:: Problem statement ::
In the data below, find the lines containing "Klassendiagramm" and say how many there are, nothing more.
====== Dataset
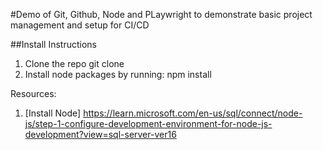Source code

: #Demo of Git, Github, Node and PLaywright to demonstrate basic project management and setup for CI/CD

##Install Instructions
1. Clone the repo git clone <reponame>
2. Install node packages by running:
	npm install

Resources:

1. [Install Node] https://learn.microsoft.com/en-us/sql/connect/node-js/step-1-configure-development-environment-for-node-js-development?view=sql-server-ver16

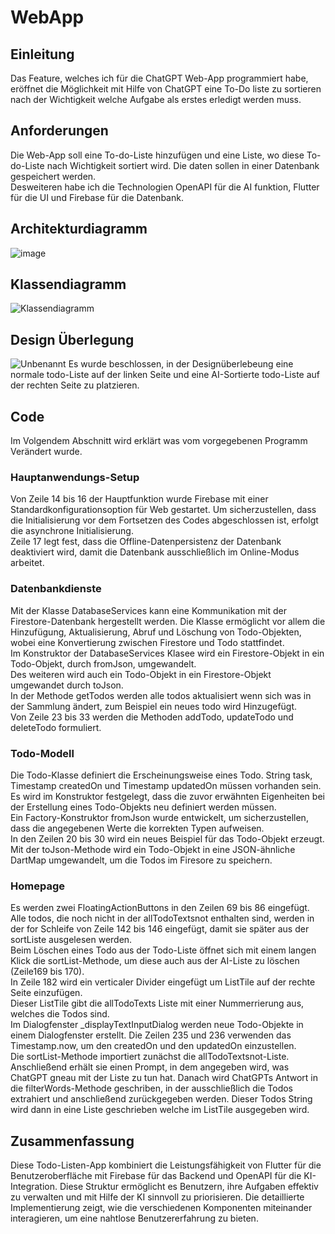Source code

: # WebApp
## Einleitung
Das Feature, welches ich für die ChatGPT Web-App programmiert habe, eröffnet die Möglichkeit mit Hilfe von ChatGPT eine To-Do liste zu sortieren nach der Wichtigkeit welche Aufgabe als erstes erledigt werden muss. 

## Anforderungen
Die Web-App soll eine To-do-Liste hinzufügen und eine Liste, wo diese To-do-Liste nach Wichtigkeit sortiert wird.
Die daten sollen in einer Datenbank gespeichert werden.  
Desweiteren habe ich die Technologien OpenAPI für die AI funktion, Flutter für die UI und Firebase für die Datenbank.

## Architekturdiagramm
![image](https://github.com/TimonKy/web_entwicklung_BFAX422A/assets/126243654/43953235-8019-4105-8e73-5e8abdb6f6bc)

## Klassendiagramm
![Klassendiagramm](https://github.com/TimonKy/web_entwicklung_BFAX422A/assets/126243654/8d12616a-77ce-41b5-a76e-263fe5038123)

## Design Überlegung
![Unbenannt](https://github.com/TimonKy/web_entwicklung_BFAX422A/assets/126243654/7074763c-5898-44e1-8c2f-7b69d8b41bc0)
Es wurde beschlossen, in der Designüberlebeung eine normale todo-Liste auf der linken Seite und eine AI-Sortierte todo-Liste auf der rechten Seite zu platzieren. 

## Code
Im Volgendem Abschnitt wird erklärt was vom vorgegebenen Programm Verändert wurde.  

### Hauptanwendungs-Setup
Von Zeile 14 bis 16 der Hauptfunktion wurde Firebase mit einer Standardkonfigurationsoption für Web gestartet. Um sicherzustellen, dass die Initialisierung vor dem Fortsetzen des Codes abgeschlossen ist, erfolgt die asynchrone Initialisierung.  
Zeile 17 legt fest, dass die Offline-Datenpersistenz der Datenbank deaktiviert wird, damit die Datenbank ausschließlich im Online-Modus arbeitet.   

### Datenbankdienste 
Mit der Klasse DatabaseServices kann eine Kommunikation mit der Firestore-Datenbank hergestellt werden. Die Klasse ermöglicht vor allem die Hinzufügung, Aktualisierung, Abruf und Löschung von Todo-Objekten, wobei eine Konvertierung zwischen Firestore und Todo stattfindet.  
Im Konstruktor der DatabaseServices Klasee wird ein Firestore-Objekt in ein Todo-Objekt, durch fromJson, umgewandelt.  
Des weiteren wird auch ein Todo-Objekt in ein Firestore-Objekt umgewandet durch toJson.  
In der Methode getTodos werden alle todos aktualisiert wenn sich was in der Sammlung ändert, zum Beispiel ein neues todo wird Hinzugefügt.  
Von Zeile 23 bis 33 werden die Methoden addTodo, updateTodo und deleteTodo formuliert. 

### Todo-Modell
Die Todo-Klasse definiert die Erscheinungsweise eines Todo. String task, Timestamp createdOn und Timestamp updatedOn müssen vorhanden sein.  
Es wird im Konstruktor festgelegt, dass die zuvor erwähnten Eigenheiten bei der Erstellung eines Todo-Objekts neu definiert werden müssen.  
Ein Factory-Konstruktor fromJson wurde entwickelt, um sicherzustellen, dass die angegebenen Werte die korrekten Typen aufweisen.  
In den Zeilen 20 bis 30 wird ein neues Beispiel für das Todo-Objekt erzeugt.  
Mit der toJson-Methode wird ein Todo-Objekt in eine JSON-ähnliche DartMap umgewandelt, um die Todos im Firesore zu speichern.  
 
### Homepage
Es werden zwei FloatingActionButtons in den Zeilen 69 bis 86 eingefügt.  
Alle todos, die noch nicht in der allTodoTextsnot enthalten sind, werden in der for Schleife von Zeile 142 bis 146 eingefügt, damit sie später aus der sortListe ausgelesen werden.  
Beim Löschen eines Todo aus der Todo-Liste öffnet sich mit einem langen Klick die sortList-Methode, um diese auch aus der AI-Liste zu löschen (Zeile169 bis 170).  
In Zeile 182 wird ein verticaler Divider eingefügt um ListTile auf der rechte Seite einzufügen.  
Dieser ListTile gibt die allTodoTexts Liste mit einer Nummerrierung aus, welches die Todos sind.  
Im Dialogfenster _displayTextInputDialog werden neue Todo-Objekte in einem Dialogfenster erstellt. Die Zeilen 235 und 236 verwenden das Timestamp.now, um den createdOn und den updatedOn einzustellen.  
Die sortList-Methode importiert zunächst die allTodoTextsnot-Liste. Anschließend erhält sie einen Prompt, in dem angegeben wird, was ChatGPT gneau mit der Liste zu tun hat. Danach wird ChatGPTs Antwort in die filterWords-Methode geschriben, in der ausschließlich die Todos extrahiert und anschließend zurückgegeben werden. Dieser Todos String wird dann in eine Liste geschrieben welche im ListTile ausgegeben wird.


## Zusammenfassung
Diese Todo-Listen-App kombiniert die Leistungsfähigkeit von Flutter für die Benutzeroberfläche mit Firebase für das Backend und OpenAPI für die KI-Integration. Diese Struktur ermöglicht es Benutzern, ihre Aufgaben effektiv zu verwalten und mit Hilfe der KI sinnvoll zu priorisieren. Die detaillierte Implementierung zeigt, wie die verschiedenen Komponenten miteinander interagieren, um eine nahtlose Benutzererfahrung zu bieten.
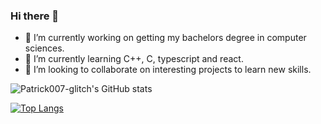 ### Hi there 👋

<!--
**patrick007-glitch/patrick007-glitch** is a ✨ _special_ ✨ repository because its `README.md` (this file) appears on your GitHub profile.
-->
- 🔭 I’m currently working on getting my bachelors degree in computer sciences.
- 🌱 I’m currently learning C++, C, typescript and react.
- 👯 I’m looking to collaborate on interesting projects to learn new skills.

![Patrick007-glitch's GitHub stats](https://github-readme-stats.vercel.app/api?username=patrick007-glitch&count_private=true&show_icons=true&theme=dark)

[![Top Langs](https://github-readme-stats.vercel.app/api/top-langs/?username=patrick007-glitch)](https://github.com/anuraghazra/github-readme-stats&theme=dark)

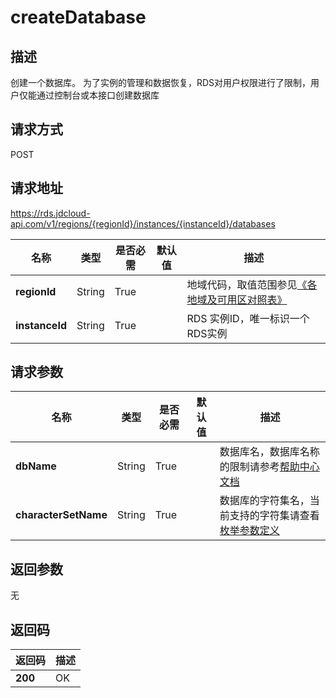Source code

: # createDatabase


## 描述
创建一个数据库。 为了实例的管理和数据恢复，RDS对用户权限进行了限制，用户仅能通过控制台或本接口创建数据库

## 请求方式
POST

## 请求地址
https://rds.jdcloud-api.com/v1/regions/{regionId}/instances/{instanceId}/databases

|名称|类型|是否必需|默认值|描述|
|---|---|---|---|---|
|**regionId**|String|True| |地域代码，取值范围参见[《各地域及可用区对照表》](../Enum-Definitions/Regions-AZ.md)|
|**instanceId**|String|True| |RDS 实例ID，唯一标识一个RDS实例|

## 请求参数
|名称|类型|是否必需|默认值|描述|
|---|---|---|---|---|
|**dbName**|String|True| |数据库名，数据库名称的限制请参考[帮助中心文档](../../../documentation/Database-and-Cache-Service/RDS/Introduction/Restrictions/SQLServer-Restrictions.md)|
|**characterSetName**|String|True| |数据库的字符集名，当前支持的字符集请查看[枚举参数定义](../Enum-Definitions/Enum-Definitions.md)|


## 返回参数
无


## 返回码
|返回码|描述|
|---|---|
|**200**|OK|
============
:: Finished exercise ::
2